=== Prompt ===
The lines to copy run from the one containing "Culham Science Centre \\" to the end of the records below; repeat them exactly and include nothing else.

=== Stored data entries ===
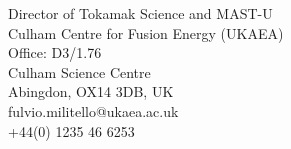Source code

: \documentclass[12pt,a4paper,sans]{moderncv}        %
\begin{document}
\begin{cvcolumns}






 {Director of Tokamak Science and MAST-U \\
Culham Centre for Fusion Energy (UKAEA) \\
Office: D3/1.76	  \\
Culham Science Centre \\
Abingdon, OX14 3DB, UK \\
\emailsymbol fulvio.militello@ukaea.ac.uk \\
\fixedphonesymbol +44(0) 1235 46 6253}

\end{cvcolumns}
\end{document}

=== Response area ===
Culham Science Centre \\
Abingdon, OX14 3DB, UK \\
\emailsymbol fulvio.militello@ukaea.ac.uk \\
\fixedphonesymbol +44(0) 1235 46 6253}

\end{cvcolumns}
\end{document}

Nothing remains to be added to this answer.